Papillons des jardins augerons


Les jardins qui offrent une grande diversité de fleurs sont très fréquentés par les papillons. Ils volent de fleurs en fleurs, pour en boire le nectar sucré, leur seule nourriture. Certaines espèces, comme la piéride du chou, sont très communes. Mais quelques espèces très rares se sont laissé observer ces dernières années en Pays d’Auge.

La chenille du machaon

La chenille du machaon préfère le fenouil

La chenille du machaon, Papilio machaon, se nourrit essentiellement de plantes de la famille des carottes, les crucifères.
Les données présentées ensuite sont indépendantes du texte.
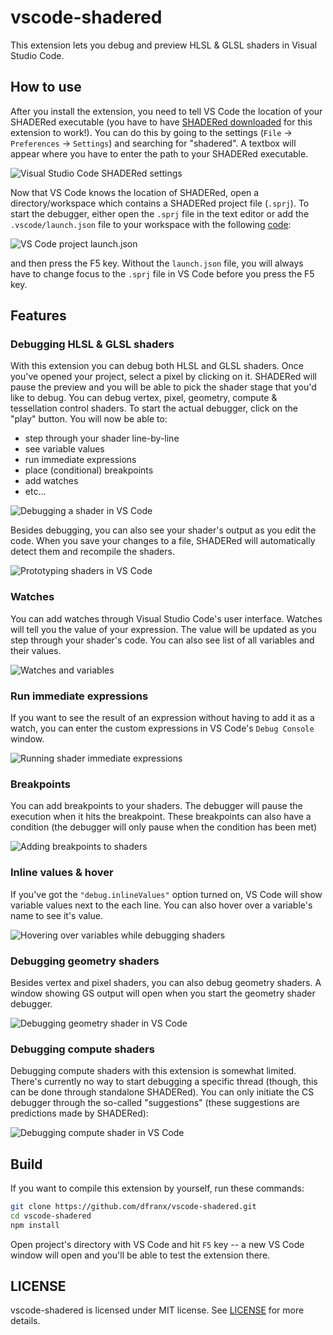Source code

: # vscode-shadered
This extension lets you debug and preview HLSL & GLSL shaders in Visual Studio Code.

## How to use
After you install the extension, you need to tell VS Code the location of your SHADERed executable (you have to have [SHADERed downloaded](https://shadered.org) for this extension to work!).
You can do this by going to the settings (`File` &rarr; `Preferences` &rarr; `Settings`) and searching for "shadered".
A textbox will appear where you have to enter the path to your SHADERed executable.

![Visual Studio Code SHADERed settings](images/vscode_settings.png)

Now that VS Code knows the location of SHADERed, open a directory/workspace which contains a SHADERed project file (`.sprj`).
To start the debugger, either open the `.sprj` file in the text editor or
add the `.vscode/launch.json` file to your workspace with the following [code](https://github.com/dfranx/vscode-shadered/blob/master/sampleWorkspace/.vscode/launch.json):

![VS Code project launch.json](images/launch_json.png)

and then press the F5 key.
Without the `launch.json` file, you will always have to change focus to the `.sprj` file in VS Code before you press the F5 key.

## Features
### Debugging HLSL & GLSL shaders
With this extension you can debug both HLSL and GLSL shaders.
Once you've opened your project, select a pixel by clicking on it.
SHADERed will pause the preview and you will be able to pick the shader stage that you'd like to debug.
You can debug vertex, pixel, geometry, compute & tessellation control shaders.
To start the actual debugger, click on the "play" button. You will now be able to:

* step through your shader line-by-line
* see variable values
* run immediate expressions
* place (conditional) breakpoints
* add watches
* etc... 

![Debugging a shader in VS Code](images/debugging.gif)

Besides debugging, you can also see your shader's output as you edit the code.
When you save your changes to a file, SHADERed will automatically detect them and recompile the shaders.

![Prototyping shaders in VS Code](images/preview.gif)

### Watches
You can add watches through Visual Studio Code's user interface.
Watches will tell you the value of your expression.
The value will be updated as you step through your shader's code.
You can also see list of all variables and their values.

![Watches and variables](images/watches.png)

### Run immediate expressions
If you want to see the result of an expression without having to add it as a watch, you can enter the custom expressions in VS Code's `Debug Console` window.

![Running shader immediate expressions](images/immediateMode.gif)

### Breakpoints
You can add breakpoints to your shaders.
The debugger will pause the execution when it hits the breakpoint.
These breakpoints can also have a condition (the debugger will only pause when the condition has been met)

![Adding breakpoints to shaders](images/breakpoints.png)

### Inline values & hover
If you've got the `"debug.inlineValues"` option turned on, VS Code will show variable values next to the each line.
You can also hover over a variable's name to see it's value.

![Hovering over variables while debugging shaders](images/hover.png)

### Debugging geometry shaders
Besides vertex and pixel shaders, you can also debug geometry shaders. A window showing GS output will open when you start the geometry shader debugger.

![Debugging geometry shader in VS Code](images/debugGS.png)

### Debugging compute shaders
Debugging compute shaders with this extension is somewhat limited. There's currently no way to start debugging a specific thread (though, this can be done through standalone SHADERed). You can only initiate the CS debugger through the so-called "suggestions" (these suggestions are predictions made by SHADERed):

![Debugging compute shader in VS Code](images/debugCS.png)

## Build
If you want to compile this extension by yourself, run these commands:
```sh
git clone https://github.com/dfranx/vscode-shadered.git
cd vscode-shadered
npm install
```

Open project's directory with VS Code and hit `F5` key -- a new VS Code window will open and you'll be able to test the extension there.

## LICENSE
vscode-shadered is licensed under MIT license. See [LICENSE](./LICENSE) for more details.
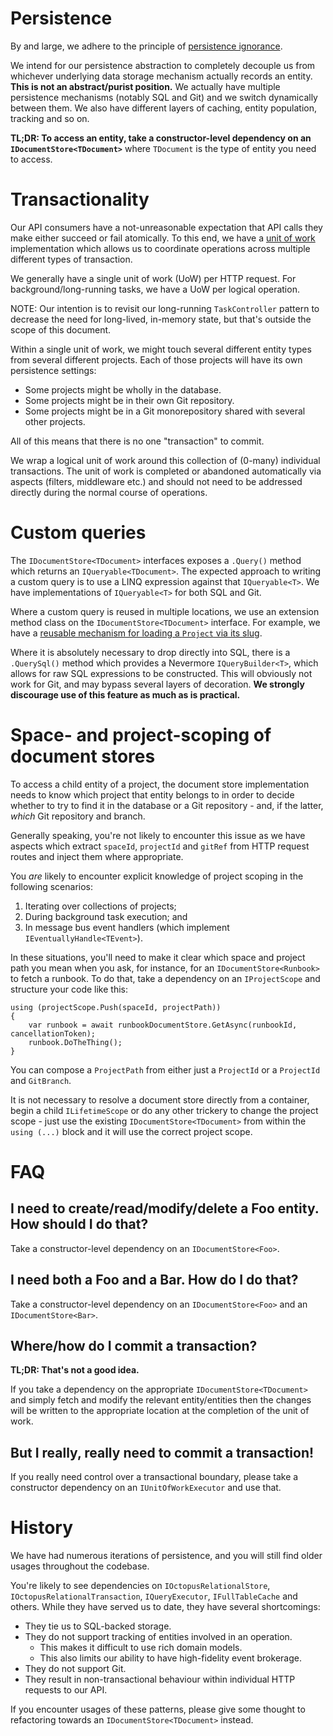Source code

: # Persistence

By and large, we adhere to the principle of [persistence ignorance](https://deviq.com/principles/persistence-ignorance).

We intend for our persistence abstraction to completely decouple us from whichever underlying data storage mechanism actually records an entity. **This is not an abstract/purist position.** We actually have multiple persistence mechanisms (notably SQL and Git) and we switch dynamically between them. We also have different layers of caching, entity population, tracking and so on.

**TL;DR: To access an entity, take a constructor-level dependency on an `IDocumentStore<TDocument>`** where `TDocument` is the type of entity you need to access.

# Transactionality

Our API consumers have a not-unreasonable expectation that API calls they make either succeed or fail atomically. To this end, we have a [unit of work](https://martinfowler.com/eaaCatalog/unitOfWork.html) implementation which allows us to coordinate operations across multiple different types of transaction.

We generally have a single unit of work (UoW) per HTTP request. For background/long-running tasks, we have a UoW per logical operation.

NOTE: Our intention is to revisit our long-running `TaskController` pattern to decrease the need for long-lived, in-memory state, but that's outside the scope of this document.

Within a single unit of work, we might touch several different entity types from several different projects. Each of those projects will have
its own persistence settings:

- Some projects might be wholly in the database.
- Some projects might be in their own Git repository.
- Some projects might be in a Git monorepository shared with several other projects.

All of this means that there is no one "transaction" to commit.

We wrap a logical unit of work around this collection of (0-many) individual transactions. The unit of work is completed or abandoned automatically
via aspects (filters, middleware etc.) and should not need to be addressed directly during the normal course of operations.

# Custom queries

The `IDocumentStore<TDocument>` interfaces exposes a `.Query()` method which returns an `IQueryable<TDocument>`. The expected approach to writing a custom query is to use a LINQ expression against that `IQueryable<T>`. We have implementations of `IQueryable<T>` for both SQL and Git.

Where a custom query is reused in multiple locations, we use an extension method class on the `IDocumentStore<TDocument>` interface. For example, we have a [reusable mechanism for loading a `Project` via its slug](https://github.com/OctopusDeploy/OctopusDeploy/blob/master/source/Octopus.Core/Features/Projects/ProjectDocumentStoreExtensionMethods.cs).

Where it is absolutely necessary to drop directly into SQL, there is a `.QuerySql()` method which provides a Nevermore `IQueryBuilder<T>`, which allows for raw SQL expressions to be constructed. This will obviously not work for Git, and may bypass several layers of decoration. **We strongly discourage use of this feature as much as is practical.**

# Space- and project-scoping of document stores

To access a child entity of a project, the document store implementation needs to know which project that entity belongs to in order to decide whether to try to find it in the database or a Git repository - and, if the latter, _which_ Git repository and branch.

Generally speaking, you're not likely to encounter this issue as we have aspects which extract `spaceId`, `projectId` and `gitRef` from HTTP request routes and inject them where appropriate.

You _are_ likely to encounter explicit knowledge of project scoping in the following scenarios:
1. Iterating over collections of projects;
1. During background task execution; and
1. In message bus event handlers (which implement `IEventuallyHandle<TEvent>`).

In these situations, you'll need to make it clear which space and project path you mean when you ask, for instance, for an `IDocumentStore<Runbook>` to fetch a runbook. To do that, take a dependency on an `IProjectScope` and structure your code like this:

```
using (projectScope.Push(spaceId, projectPath))
{
    var runbook = await runbookDocumentStore.GetAsync(runbookId, cancellationToken);
    runbook.DoTheThing();
}
```
You can compose a `ProjectPath` from either just a `ProjectId` or a `ProjectId` and `GitBranch`.

It is not necessary to resolve a document store directly from a container, begin a child `ILifetimeScope` or do any other trickery to change the project scope - just use the existing `IDocumentStore<TDocument>` from within the `using (...)` block and it will use the correct project scope.

# FAQ

## I need to create/read/modify/delete a Foo entity. How should I do that?

Take a constructor-level dependency on an `IDocumentStore<Foo>`.

## I need both a Foo and a Bar. How do I do that?

Take a constructor-level dependency on an `IDocumentStore<Foo>` and an `IDocumentStore<Bar>`.

## Where/how do I commit a transaction?

**TL;DR: That's not a good idea.**

If you take a dependency on the appropriate `IDocumentStore<TDocument>` and simply fetch and modify the relevant entity/entities then the changes will be written to the appropriate location at the completion of the unit of work.

## But I really, really need to commit a transaction!

If you really need control over a transactional boundary, please take a constructor dependency on an `IUnitOfWorkExecutor` and use that.

# History

We have had numerous iterations of persistence, and you will still find older usages throughout the codebase.

You're likely to see dependencies on `IOctopusRelationalStore`, `IOctopusRelationalTransaction`, `IQueryExecutor`, `IFullTableCache` and others. While they have served us to date, they have several shortcomings:

- They tie us to SQL-backed storage.
- They do not support tracking of entities involved in an operation.
    - This makes it difficult to use rich domain models.
    - This also limits our ability to have high-fidelity event brokerage.
- They do not support Git.
- They result in non-transactional behaviour within individual HTTP requests to our API.

If you encounter usages of these patterns, please give some thought to refactoring towards an `IDocumentStore<TDocument>` instead.
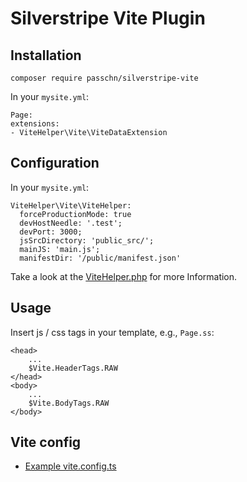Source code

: # Silverstripe Vite Plugin

## Installation

```
composer require passchn/silverstripe-vite
```

In your `mysite.yml`:

```
Page:
extensions:
- ViteHelper\Vite\ViteDataExtension
```

## Configuration

In your `mysite.yml`:

```
ViteHelper\Vite\ViteHelper:
  forceProductionMode: true
  devHostNeedle: '.test';
  devPort: 3000;
  jsSrcDirectory: 'public_src/';
  mainJS: 'main.js';
  manifestDir: '/public/manifest.json'
```

Take a look at the [ViteHelper.php](https://github.com/passchn/silverstripe-vite/blob/master/src/Vite/ViteHelper.php) for more Information. 

## Usage 

Insert js / css tags in your template, e.g., `Page.ss`:

```
<head>
    ...
    $Vite.HeaderTags.RAW
</head>
<body>
    ...
    $Vite.BodyTags.RAW
</body>
```

## Vite config

* [Example vite.config.ts](https://github.com/passchn/silverstripe-vite/wiki/Example-vite.config.ts)

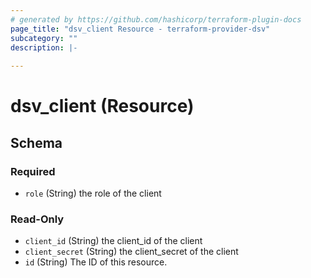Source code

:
 ```yaml
---
# generated by https://github.com/hashicorp/terraform-plugin-docs
page_title: "dsv_client Resource - terraform-provider-dsv"
subcategory: ""
description: |-
  
---
```


# dsv_client (Resource)





<!-- schema generated by tfplugindocs -->
## Schema

### Required

- `role` (String) the role of the client

### Read-Only

- `client_id` (String) the client_id of the client
- `client_secret` (String) the client_secret of the client
- `id` (String) The ID of this resource.


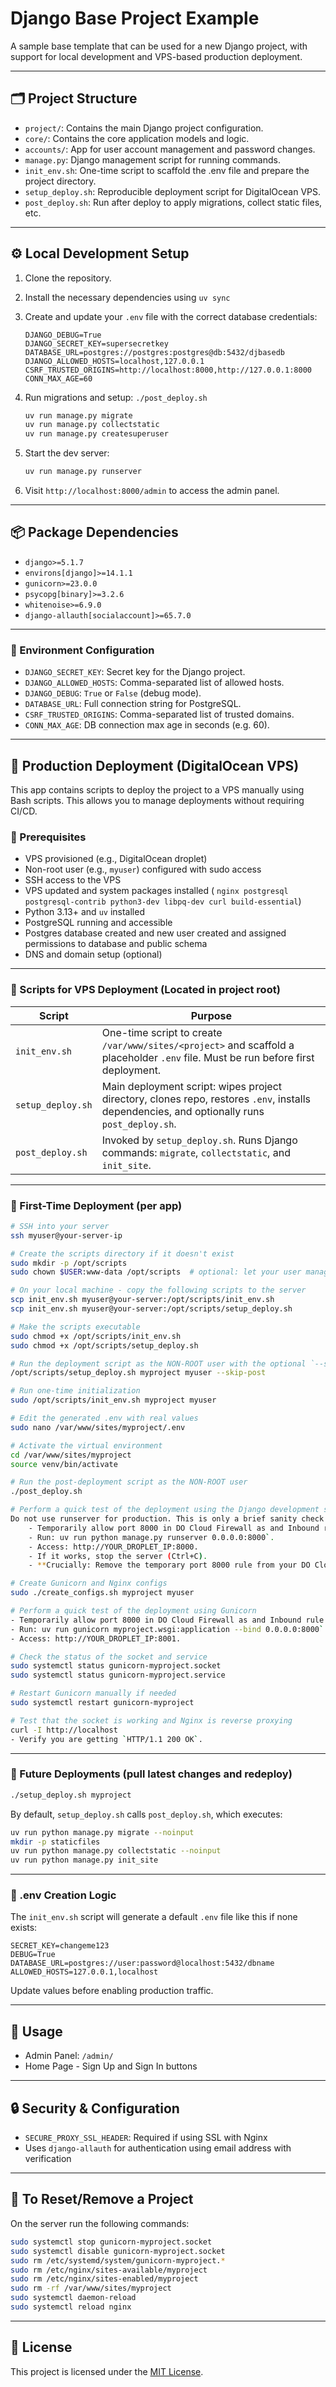 # Django Base Project Example

A sample base template that can be used for a new Django project, with support for local development and VPS-based
production deployment.

---

## 🗂 Project Structure

- `project/`: Contains the main Django project configuration.
- `core/`: Contains the core application models and logic.
- `accounts/`: App for user account management and password changes.
- `manage.py`: Django management script for running commands.
- `init_env.sh`: One-time script to scaffold the .env file and prepare the project directory.
- `setup_deploy.sh`: Reproducible deployment script for DigitalOcean VPS.
- `post_deploy.sh`: Run after deploy to apply migrations, collect static files, etc.

---

## ⚙️ Local Development Setup

1. Clone the repository.
2. Install the necessary dependencies using `uv sync`
3. Create and update your `.env` file with the correct database credentials:
    ```env
    DJANGO_DEBUG=True
    DJANGO_SECRET_KEY=supersecretkey
    DATABASE_URL=postgres://postgres:postgres@db:5432/djbasedb
    DJANGO_ALLOWED_HOSTS=localhost,127.0.0.1
    CSRF_TRUSTED_ORIGINS=http://localhost:8000,http://127.0.0.1:8000
    CONN_MAX_AGE=60
    ```
4. Run migrations and setup: `./post_deploy.sh`
    ```bash
    uv run manage.py migrate
    uv run manage.py collectstatic
    uv run manage.py createsuperuser
    ```
5. Start the dev server:
    ```bash
    uv run manage.py runserver
    ```

6. Visit `http://localhost:8000/admin` to access the admin panel.

---

## 📦 Package Dependencies

- `django>=5.1.7`
- `environs[django]>=14.1.1`
- `gunicorn>=23.0.0`
- `psycopg[binary]>=3.2.6`
- `whitenoise>=6.9.0`
- `django-allauth[socialaccount]>=65.7.0`

---

### 🔐 Environment Configuration

- `DJANGO_SECRET_KEY`: Secret key for the Django project.
- `DJANGO_ALLOWED_HOSTS`: Comma-separated list of allowed hosts.
- `DJANGO_DEBUG`: `True` or `False` (debug mode).
- `DATABASE_URL`: Full connection string for PostgreSQL.
- `CSRF_TRUSTED_ORIGINS`: Comma-separated list of trusted domains.
- `CONN_MAX_AGE`: DB connection max age in seconds (e.g. 60).

---

## 🚀 Production Deployment (DigitalOcean VPS)

This app contains scripts to deploy the project to a VPS manually using Bash scripts. This allows you to manage
deployments without requiring CI/CD.

### 🔧 Prerequisites

- VPS provisioned (e.g., DigitalOcean droplet)
- Non-root user (e.g., `myuser`) configured with sudo access
- SSH access to the VPS
- VPS updated and system packages installed (
  `nginx postgresql postgresql-contrib python3-dev libpq-dev curl build-essential`)
- Python 3.13+ and `uv` installed
- PostgreSQL running and accessible
- Postgres database created and new user created and assigned permissions to database and public schema
- DNS and domain setup (optional)

---

### 📂 Scripts for VPS Deployment (Located in project root)

| Script            | Purpose                                                                                                                                     |
|-------------------|---------------------------------------------------------------------------------------------------------------------------------------------|
| `init_env.sh`     | One-time script to create `/var/www/sites/<project>` and scaffold a placeholder `.env` file. Must be run before first deployment.           |
| `setup_deploy.sh` | Main deployment script: wipes project directory, clones repo, restores `.env`, installs dependencies, and optionally runs `post_deploy.sh`. |
| `post_deploy.sh`  | Invoked by `setup_deploy.sh`. Runs Django commands: `migrate`, `collectstatic`, and `init_site`.                                            |

---

### 🧪 First-Time Deployment (per app)

```bash
# SSH into your server
ssh myuser@your-server-ip

# Create the scripts directory if it doesn't exist
sudo mkdir -p /opt/scripts
sudo chown $USER:www-data /opt/scripts  # optional: let your user manage it

# On your local machine - copy the following scripts to the server
scp init_env.sh myuser@your-server:/opt/scripts/init_env.sh
scp init_env.sh myuser@your-server:/opt/scripts/setup_deploy.sh

# Make the scripts executable
sudo chmod +x /opt/scripts/init_env.sh
sudo chmod +x /opt/scripts/setup_deploy.sh

# Run the deployment script as the NON-ROOT user with the optional `--skip-post` flag
/opt/scripts/setup_deploy.sh myproject myuser --skip-post

# Run one-time initialization
sudo /opt/scripts/init_env.sh myproject myuser

# Edit the generated .env with real values
sudo nano /var/www/sites/myproject/.env

# Activate the virtual environment
cd /var/www/sites/myproject
source venv/bin/activate  

# Run the post-deployment script as the NON-ROOT user
./post_deploy.sh

# Perform a quick test of the deployment using the Django development server (optional)
Do not use runserver for production. This is only a brief sanity check
    - Temporarily allow port 8000 in DO Cloud Firewall as and Inbound rule.
    - Run: uv run python manage.py runserver 0.0.0.0:8000`.
    - Access: http://YOUR_DROPLET_IP:8000.
    - If it works, stop the server (Ctrl+C).
    - **Crucially: Remove the temporary port 8000 rule from your DO Cloud Firewall.**

# Create Gunicorn and Nginx configs 
sudo ./create_configs.sh myproject myuser

# Perform a quick test of the deployment using Gunicorn
- Temporarily allow port 8000 in DO Cloud Firewall as and Inbound rule.
- Run: uv run gunicorn myproject.wsgi:application --bind 0.0.0.0:8000`.
- Access: http://YOUR_DROPLET_IP:8001.

# Check the status of the socket and service
sudo systemctl status gunicorn-myproject.socket
sudo systemctl status gunicorn-myproject.service

# Restart Gunicorn manually if needed
sudo systemctl restart gunicorn-myproject

# Test that the socket is working and Nginx is reverse proxying
curl -I http://localhost
- Verify you are getting `HTTP/1.1 200 OK`.
```

---

### 🔁 Future Deployments (pull latest changes and redeploy)

```bash
./setup_deploy.sh myproject
```

By default, `setup_deploy.sh` calls `post_deploy.sh`, which executes:

```bash
uv run python manage.py migrate --noinput
mkdir -p staticfiles
uv run python manage.py collectstatic --noinput
uv run python manage.py init_site
```

---

### 🔐 .env Creation Logic

The `init_env.sh` script will generate a default `.env` file like this if none exists:

```
SECRET_KEY=changeme123
DEBUG=True
DATABASE_URL=postgres://user:password@localhost:5432/dbname
ALLOWED_HOSTS=127.0.0.1,localhost
```

Update values before enabling production traffic.

---

## 🔗 Usage

- Admin Panel: `/admin/`
- Home Page - Sign Up and Sign In buttons

---

## 🔒 Security & Configuration

- `SECURE_PROXY_SSL_HEADER`: Required if using SSL with Nginx
- Uses `django-allauth` for authentication using email address with verification

---

## 🧼 To Reset/Remove a Project

On the server run the following commands:

```bash
sudo systemctl stop gunicorn-myproject.socket
sudo systemctl disable gunicorn-myproject.socket
sudo rm /etc/systemd/system/gunicorn-myproject.*
sudo rm /etc/nginx/sites-available/myproject
sudo rm /etc/nginx/sites-enabled/myproject
sudo rm -rf /var/www/sites/myproject
sudo systemctl daemon-reload
sudo systemctl reload nginx
```

---

## 📄 License

This project is licensed under the [MIT License](LICENSE).
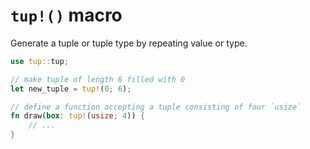 # `tup!()` macro

Generate a tuple or tuple type by repeating value or type.

```rs
use tup::tup;

// make tuple of length 6 filled with 0
let new_tuple = tup!(0; 6);

// define a function accepting a tuple consisting of four `usize`
fn draw(box: tup!(usize; 4)) {
    // ...
}
```
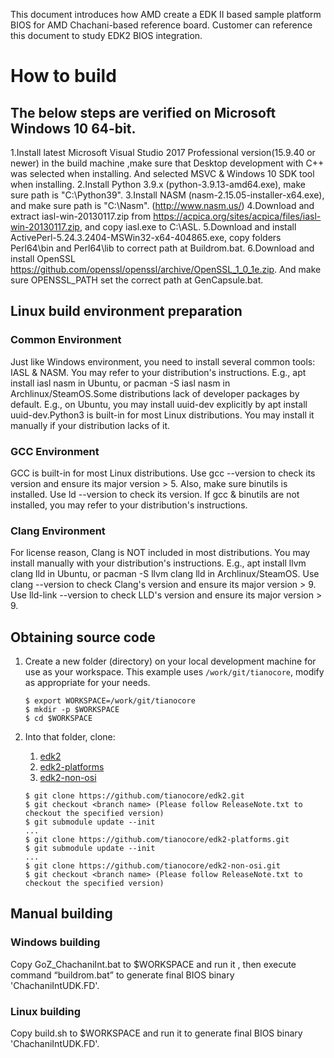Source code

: This document introduces how AMD create a EDK II based sample platform BIOS for AMD Chachani-based reference board.
Customer can reference this document to study EDK2 BIOS integration.

# How to build

## The below steps are verified on Microsoft Windows 10 64-bit.
1.Install latest Microsoft Visual Studio 2017 Professional version(15.9.40 or newer) in the build machine ,make sure
  that Desktop development with C++ was selected when installing. And selected MSVC & Windows 10 SDK tool when installing.
2.Install Python 3.9.x (python-3.9.13-amd64.exe), make sure path is "C:\Python39".
3.Install NASM (nasm-2.15.05-installer-x64.exe), and make sure path is "C:\Nasm". (http://www.nasm.us/)
4.Download and extract iasl-win-20130117.zip from https://acpica.org/sites/acpica/files/iasl-win-20130117.zip,
  and copy iasl.exe to C:\ASL.
5.Download and install ActivePerl-5.24.3.2404-MSWin32-x64-404865.exe, copy folders Perl64\bin and Perl64\lib to correct path
  at Buildrom.bat.
6.Download and install OpenSSL https://github.com/openssl/openssl/archive/OpenSSL_1_0_1e.zip. And make sure OPENSSL_PATH set
  the correct path at GenCapsule.bat.

## Linux build environment preparation

### Common Environment
Just like Windows environment, you need to install several common tools: IASL & NASM. You may refer to your distribution's
instructions. E.g., apt install iasl nasm in Ubuntu, or pacman -S iasl nasm in Archlinux/SteamOS.Some distributions lack of
developer packages by default. E.g., on Ubuntu, you may install uuid-dev explicitly by apt install uuid-dev.Python3 is
built-in for most Linux distributions. You may install it manually if your distribution lacks of it.

### GCC Environment
GCC is built-in for most Linux distributions. Use gcc --version to check its version and ensure its major version > 5.
Also, make sure binutils is installed. Use ld --version to check its version. If gcc & binutils are not installed,
you may refer to your distribution's instructions.

### Clang Environment
For license reason, Clang is NOT included in most distributions. You may install manually with your distribution's instructions.
E.g., apt install llvm clang lld in Ubuntu, or pacman -S llvm clang lld in Archlinux/SteamOS.
Use clang --version to check Clang's version and ensure its major version > 9.
Use lld-link --version to check LLD's version and ensure its major version > 9.

## Obtaining source code
1. Create a new folder (directory) on your local development machine for use as your workspace. This example
   uses `/work/git/tianocore`, modify as appropriate for your needs.
   ```
   $ export WORKSPACE=/work/git/tianocore
   $ mkdir -p $WORKSPACE
   $ cd $WORKSPACE
   ```

2. Into that folder, clone:
   1. [edk2](https://github.com/tianocore/edk2)
   2. [edk2-platforms](https://github.com/tianocore/edk2-platforms)
   3. [edk2-non-osi](https://github.com/tianocore/edk2-non-osi)
   ```
   $ git clone https://github.com/tianocore/edk2.git
   $ git checkout <branch name> (Please follow ReleaseNote.txt to checkout the specified version)
   $ git submodule update --init
   ...
   $ git clone https://github.com/tianocore/edk2-platforms.git
   $ git submodule update --init
   ...
   $ git clone https://github.com/tianocore/edk2-non-osi.git
   $ git checkout <branch name> (Please follow ReleaseNote.txt to checkout the specified version)
   ```
## Manual building

### Windows building
Copy GoZ_ChachaniInt.bat to $WORKSPACE and run it , then execute command “buildrom.bat” to generate final BIOS binary 'ChachaniIntUDK.FD'.

### Linux building
Copy build.sh to $WORKSPACE and run it to generate final BIOS binary 'ChachaniIntUDK.FD'.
On la rencontre le plus souvent sur le fenouil. Avec ses couleurs vives, elle fait la coquette. Elle est habillée d'un manteau vert clair, avec des rayures noires et des points rouges. Ce costume voyant sert peut-être à prévenir ses prédateurs qu'elle est dangereuse. Elle se transforme en un grand papillon jaune et noir, dont la forme des ailes rappelle le costume en queue-de-pie.

La chenille de la piéride du chou

La piéride du chou, le désastre des jardins

La piéride du chou, Pieris brassicae, est très commune dans nos jardins. Sa chenille dévore les feuilles de choux. Les chenilles vivent en bandes : elles pillent et ravagent les cultures. Elles ne laissent rien derrière elles. En revanche, le papillon participe à la pollinisation des fleurs du jardin et permet au jardinier de récolter de beaux fruits. La chenille et le papillon sont facilement reconnaissables à leur coloration qui va du jaune au blanc, parsemé de taches noires.

La femelle du petit paon de nuit

Le petit paon de nuit a des yeux d’oiseau

Il est rare de rencontrer ensemble le mâle et la femelle du petit paon de nuit, Pavonia pavonia. En effet le mâle sort le jour à la recherche d’une partenaire et la femelle, elle, préfère voler la nuit. Le mâle a des couleurs vives qui vont du marron à l’orange. La femelle est plus grande que le mâle. Ses couleurs sont ternes, dans les tons gris. Les chenilles se nourrissent de bruyères, de ronces et de prunellier. Le mâle et la femelle ont tous les deux quatre taches sur les ailes, qui rappellent des yeux d’oiseau. Ce sont des ocelles ; elles servent à effrayer les prédateurs, qui n’osent pas attaquer le papillon.

Le sphinx à tête de mort

Le sphinx tête-de-mort maintenant en Pays d’Auge

Habituellement, ce papillon ne vient pas dans nos régions. Il n’a été observé qu’une seule fois à Montviette. Le sphinx tête-de-mort, Acherontia atropos, voyage depuis l’Afrique. Ses ailes étroites, qui peuvent mesurer jusqu’à douze centimètres d’envergure, lui permettent de parcourir des milliers de kilomètres. Il tire son nom du dessin qui orne son thorax. Sa chenille se nourrit de préférence des feuilles de pommes de terre. Ensuite elle s’enterre et se transforme en chrysalide. Seuls les individus les plus résistants aux hivers rigoureux de nos régions voient le jour et pourront faire le voyage en sens inverse.